Theory FOL_Syntax

(* Title:        Part of the proof of compactness of first-order logic following Harrison's one in
 *               HOL-Light
 * Author:       Sophie Tourret <sophie.tourret at inria.fr>, 2023 *)

theory FOL_Syntax
  imports
    Main
    Propositional_Proof_Systems.Compactness
    First_Order_Terms.Term
    First_Order_Terms.Subterm_and_Context
begin

(* Comments starting with != indicate discrepancies with Harrison's formalisation *)

no_notation Not ("❙¬")
no_notation And (infix "❙∧" 68)
no_notation Or  (infix "❙∨" 68)

(* ---------------------------------------------------------------------------------------*)
(* To remove once the following have been integrated to the AFP in First_Order_Terms.Term *)
lemma count_terms: ✐‹contributor ‹Sophie Tourret››
  "OFCLASS(('f::countable, 'v::countable) term,countable_class)" 
  by countable_datatype

instance "term" :: (countable, countable) countable
  ✐‹contributor ‹Sophie Tourret››
  using count_terms by simp
(* ---------------------------------------------------------------------------------------*)
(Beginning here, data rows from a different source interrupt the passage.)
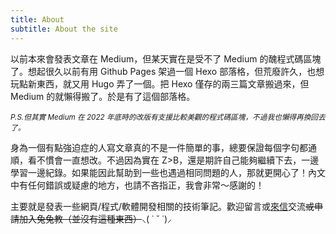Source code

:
 ```yaml
---
title: About
subtitle: About the site
---
```



以前本來會發表文章在 Medium，但某天實在是受不了 Medium 的醜程式碼區塊了。想起很久以前有用 Github Pages 架過一個 Hexo 部落格，但荒廢許久，也想玩點新東西，就又用 Hugo 弄了一個。把 Hexo 僅存的兩三篇文章搬過來，但 Medium 的就懶得搬了。於是有了這個部落格。


<small>*P.S.但其實 Medium 在 2022 年底時的改版有支援比較美觀的程式碼區塊，不過我也懶得再換回去了。*</small>

身為一個有點強迫症的人寫文章真的不是一件簡單的事，總要保證每個字句都通順，看不慣會一直想改。不過因為實在 Z>B，還是期許自己能夠繼續下去，一邊學習一邊紀錄。如果能因此幫助到一些也遇過相同問題的人，那就更開心了！內文中有任何錯誤或疑慮的地方，也請不吝指正，我會非常～感謝的！

主要就是發表一些網頁/程式/軟體開發相關的技術筆記。歡迎留言或[來信](mailto:tiahi5914@gmail.com)交流~~或申請加入兔兔教（並沒有這種東西）~~⸜( ˙ ˘ ˙)⸝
type_synonym nterm = ‹(nat, nat) term›

lemma count_nterms: "OFCLASS(nterm,countable_class)"
  using count_terms by simp

instance formula :: (countable) countable
  by countable_datatype

term "test (0, [Var 0])"

abbreviation functions_term :: ‹nterm ⇒ (nat × nat) set› where
  ‹functions_term t ≡ funas_term t›

datatype form =
  Bot (‹❙⊥›)
| Atom (pred:nat) (args:‹nterm list›)
| Implies form form (infixl ‹❙⟶› 85)
| Forall nat form (‹❙∀ _❙. _› [0, 70] 70)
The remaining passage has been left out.